EXERCISE DESCRIPTION
The reply should return the data in full, exactly as written.
=== EXERCISE DATA ===
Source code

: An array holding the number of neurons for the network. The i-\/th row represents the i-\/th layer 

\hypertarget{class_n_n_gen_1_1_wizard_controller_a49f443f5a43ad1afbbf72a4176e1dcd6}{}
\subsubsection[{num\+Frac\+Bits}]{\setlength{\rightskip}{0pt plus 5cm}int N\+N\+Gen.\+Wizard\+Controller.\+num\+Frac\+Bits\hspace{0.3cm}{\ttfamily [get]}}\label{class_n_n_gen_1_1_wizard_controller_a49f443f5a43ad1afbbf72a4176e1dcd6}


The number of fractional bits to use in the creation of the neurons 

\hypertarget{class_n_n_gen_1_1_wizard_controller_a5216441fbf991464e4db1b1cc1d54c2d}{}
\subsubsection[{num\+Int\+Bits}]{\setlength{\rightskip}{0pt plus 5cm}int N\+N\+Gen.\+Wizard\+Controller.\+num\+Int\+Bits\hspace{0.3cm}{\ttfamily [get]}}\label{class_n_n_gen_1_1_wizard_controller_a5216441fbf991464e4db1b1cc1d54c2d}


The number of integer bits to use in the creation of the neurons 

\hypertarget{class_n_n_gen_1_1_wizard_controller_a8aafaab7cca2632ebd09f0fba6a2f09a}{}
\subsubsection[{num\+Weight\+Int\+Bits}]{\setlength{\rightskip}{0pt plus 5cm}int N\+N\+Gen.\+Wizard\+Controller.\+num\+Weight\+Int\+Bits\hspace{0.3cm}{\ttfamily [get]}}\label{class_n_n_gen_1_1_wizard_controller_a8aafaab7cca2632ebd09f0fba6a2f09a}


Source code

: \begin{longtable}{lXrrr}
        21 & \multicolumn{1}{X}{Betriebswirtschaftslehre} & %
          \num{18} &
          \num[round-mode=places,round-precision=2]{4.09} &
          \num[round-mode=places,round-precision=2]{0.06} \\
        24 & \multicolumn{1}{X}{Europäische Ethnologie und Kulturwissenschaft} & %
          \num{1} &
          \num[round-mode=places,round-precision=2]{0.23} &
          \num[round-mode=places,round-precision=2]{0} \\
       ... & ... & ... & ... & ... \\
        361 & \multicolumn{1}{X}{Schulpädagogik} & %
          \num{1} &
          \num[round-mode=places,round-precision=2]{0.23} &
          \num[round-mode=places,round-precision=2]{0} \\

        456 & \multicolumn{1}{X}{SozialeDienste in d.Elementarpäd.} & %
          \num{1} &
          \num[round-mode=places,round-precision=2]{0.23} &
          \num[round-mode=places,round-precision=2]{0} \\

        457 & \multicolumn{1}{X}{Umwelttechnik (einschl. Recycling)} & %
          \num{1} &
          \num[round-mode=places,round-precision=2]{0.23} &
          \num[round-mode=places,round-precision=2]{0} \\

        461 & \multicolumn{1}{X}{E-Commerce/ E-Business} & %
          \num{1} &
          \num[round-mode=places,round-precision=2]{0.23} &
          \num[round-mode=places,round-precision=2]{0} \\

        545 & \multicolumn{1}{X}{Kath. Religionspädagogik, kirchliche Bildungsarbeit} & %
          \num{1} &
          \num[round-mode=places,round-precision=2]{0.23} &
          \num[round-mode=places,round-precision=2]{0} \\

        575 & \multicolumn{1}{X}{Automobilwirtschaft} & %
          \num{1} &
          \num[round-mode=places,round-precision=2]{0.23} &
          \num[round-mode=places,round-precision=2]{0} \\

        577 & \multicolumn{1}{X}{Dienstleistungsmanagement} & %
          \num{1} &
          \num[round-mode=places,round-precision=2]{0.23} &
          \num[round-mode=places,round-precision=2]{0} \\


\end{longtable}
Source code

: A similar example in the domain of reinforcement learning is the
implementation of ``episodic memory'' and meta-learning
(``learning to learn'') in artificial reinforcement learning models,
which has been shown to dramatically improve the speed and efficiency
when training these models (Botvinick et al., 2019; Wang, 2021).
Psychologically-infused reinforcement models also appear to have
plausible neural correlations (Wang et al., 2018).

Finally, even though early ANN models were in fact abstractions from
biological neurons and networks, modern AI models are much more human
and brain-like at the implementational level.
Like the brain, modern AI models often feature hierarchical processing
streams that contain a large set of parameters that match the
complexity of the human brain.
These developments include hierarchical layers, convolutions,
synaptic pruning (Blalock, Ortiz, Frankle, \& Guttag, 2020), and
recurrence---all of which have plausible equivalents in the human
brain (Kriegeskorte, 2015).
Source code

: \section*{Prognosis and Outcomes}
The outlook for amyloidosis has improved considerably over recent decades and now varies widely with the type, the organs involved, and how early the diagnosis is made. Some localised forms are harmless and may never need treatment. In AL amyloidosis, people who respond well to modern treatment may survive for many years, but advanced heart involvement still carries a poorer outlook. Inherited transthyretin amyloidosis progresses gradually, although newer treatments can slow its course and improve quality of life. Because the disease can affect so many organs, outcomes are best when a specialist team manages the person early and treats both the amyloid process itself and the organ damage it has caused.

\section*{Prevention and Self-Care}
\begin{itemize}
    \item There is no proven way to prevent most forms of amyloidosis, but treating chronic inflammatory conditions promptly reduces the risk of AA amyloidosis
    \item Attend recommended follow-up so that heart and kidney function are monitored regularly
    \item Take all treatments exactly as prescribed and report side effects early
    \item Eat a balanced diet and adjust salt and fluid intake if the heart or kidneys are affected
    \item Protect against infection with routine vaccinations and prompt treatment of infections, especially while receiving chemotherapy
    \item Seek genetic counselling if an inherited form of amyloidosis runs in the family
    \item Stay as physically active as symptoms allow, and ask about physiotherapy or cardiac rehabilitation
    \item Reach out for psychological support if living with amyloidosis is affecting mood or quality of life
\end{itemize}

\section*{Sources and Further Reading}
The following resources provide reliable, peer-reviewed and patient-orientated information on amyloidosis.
===
OUTPUT
Source code

: An array holding the number of neurons for the network. The i-\/th row represents the i-\/th layer 

\hypertarget{class_n_n_gen_1_1_wizard_controller_a49f443f5a43ad1afbbf72a4176e1dcd6}{}
\subsubsection[{num\+Frac\+Bits}]{\setlength{\rightskip}{0pt plus 5cm}int N\+N\+Gen.\+Wizard\+Controller.\+num\+Frac\+Bits\hspace{0.3cm}{\ttfamily [get]}}\label{class_n_n_gen_1_1_wizard_controller_a49f443f5a43ad1afbbf72a4176e1dcd6}


The number of fractional bits to use in the creation of the neurons 

\hypertarget{class_n_n_gen_1_1_wizard_controller_a5216441fbf991464e4db1b1cc1d54c2d}{}
\subsubsection[{num\+Int\+Bits}]{\setlength{\rightskip}{0pt plus 5cm}int N\+N\+Gen.\+Wizard\+Controller.\+num\+Int\+Bits\hspace{0.3cm}{\ttfamily [get]}}\label{class_n_n_gen_1_1_wizard_controller_a5216441fbf991464e4db1b1cc1d54c2d}


The number of integer bits to use in the creation of the neurons 

\hypertarget{class_n_n_gen_1_1_wizard_controller_a8aafaab7cca2632ebd09f0fba6a2f09a}{}
\subsubsection[{num\+Weight\+Int\+Bits}]{\setlength{\rightskip}{0pt plus 5cm}int N\+N\+Gen.\+Wizard\+Controller.\+num\+Weight\+Int\+Bits\hspace{0.3cm}{\ttfamily [get]}}\label{class_n_n_gen_1_1_wizard_controller_a8aafaab7cca2632ebd09f0fba6a2f09a}


Source code

: \begin{longtable}{lXrrr}
        21 & \multicolumn{1}{X}{Betriebswirtschaftslehre} & %
          \num{18} &
          \num[round-mode=places,round-precision=2]{4.09} &
          \num[round-mode=places,round-precision=2]{0.06} \\
        24 & \multicolumn{1}{X}{Europäische Ethnologie und Kulturwissenschaft} & %
          \num{1} &
          \num[round-mode=places,round-precision=2]{0.23} &
          \num[round-mode=places,round-precision=2]{0} \\
       ... & ... & ... & ... & ... \\
        361 & \multicolumn{1}{X}{Schulpädagogik} & %
          \num{1} &
          \num[round-mode=places,round-precision=2]{0.23} &
          \num[round-mode=places,round-precision=2]{0} \\

        456 & \multicolumn{1}{X}{SozialeDienste in d.Elementarpäd.} & %
          \num{1} &
          \num[round-mode=places,round-precision=2]{0.23} &
          \num[round-mode=places,round-precision=2]{0} \\

        457 & \multicolumn{1}{X}{Umwelttechnik (einschl. Recycling)} & %
          \num{1} &
          \num[round-mode=places,round-precision=2]{0.23} &
          \num[round-mode=places,round-precision=2]{0} \\

        461 & \multicolumn{1}{X}{E-Commerce/ E-Business} & %
          \num{1} &
          \num[round-mode=places,round-precision=2]{0.23} &
          \num[round-mode=places,round-precision=2]{0} \\

        545 & \multicolumn{1}{X}{Kath. Religionspädagogik, kirchliche Bildungsarbeit} & %
          \num{1} &
          \num[round-mode=places,round-precision=2]{0.23} &
          \num[round-mode=places,round-precision=2]{0} \\

        575 & \multicolumn{1}{X}{Automobilwirtschaft} & %
          \num{1} &
          \num[round-mode=places,round-precision=2]{0.23} &
          \num[round-mode=places,round-precision=2]{0} \\

        577 & \multicolumn{1}{X}{Dienstleistungsmanagement} & %
          \num{1} &
          \num[round-mode=places,round-precision=2]{0.23} &
          \num[round-mode=places,round-precision=2]{0} \\


\end{longtable}
Source code

: A similar example in the domain of reinforcement learning is the
implementation of ``episodic memory'' and meta-learning
(``learning to learn'') in artificial reinforcement learning models,
which has been shown to dramatically improve the speed and efficiency
when training these models (Botvinick et al., 2019; Wang, 2021).
Psychologically-infused reinforcement models also appear to have
plausible neural correlations (Wang et al., 2018).

Finally, even though early ANN models were in fact abstractions from
biological neurons and networks, modern AI models are much more human
and brain-like at the implementational level.
Like the brain, modern AI models often feature hierarchical processing
streams that contain a large set of parameters that match the
complexity of the human brain.
These developments include hierarchical layers, convolutions,
synaptic pruning (Blalock, Ortiz, Frankle, \& Guttag, 2020), and
recurrence---all of which have plausible equivalents in the human
brain (Kriegeskorte, 2015).
Source code

: \section*{Prognosis and Outcomes}
The outlook for amyloidosis has improved considerably over recent decades and now varies widely with the type, the organs involved, and how early the diagnosis is made. Some localised forms are harmless and may never need treatment. In AL amyloidosis, people who respond well to modern treatment may survive for many years, but advanced heart involvement still carries a poorer outlook. Inherited transthyretin amyloidosis progresses gradually, although newer treatments can slow its course and improve quality of life. Because the disease can affect so many organs, outcomes are best when a specialist team manages the person early and treats both the amyloid process itself and the organ damage it has caused.

\section*{Prevention and Self-Care}
\begin{itemize}
    \item There is no proven way to prevent most forms of amyloidosis, but treating chronic inflammatory conditions promptly reduces the risk of AA amyloidosis
    \item Attend recommended follow-up so that heart and kidney function are monitored regularly
    \item Take all treatments exactly as prescribed and report side effects early
    \item Eat a balanced diet and adjust salt and fluid intake if the heart or kidneys are affected
    \item Protect against infection with routine vaccinations and prompt treatment of infections, especially while receiving chemotherapy
    \item Seek genetic counselling if an inherited form of amyloidosis runs in the family
    \item Stay as physically active as symptoms allow, and ask about physiotherapy or cardiac rehabilitation
    \item Reach out for psychological support if living with amyloidosis is affecting mood or quality of life
\end{itemize}

\section*{Sources and Further Reading}
The following resources provide reliable, peer-reviewed and patient-orientated information on amyloidosis.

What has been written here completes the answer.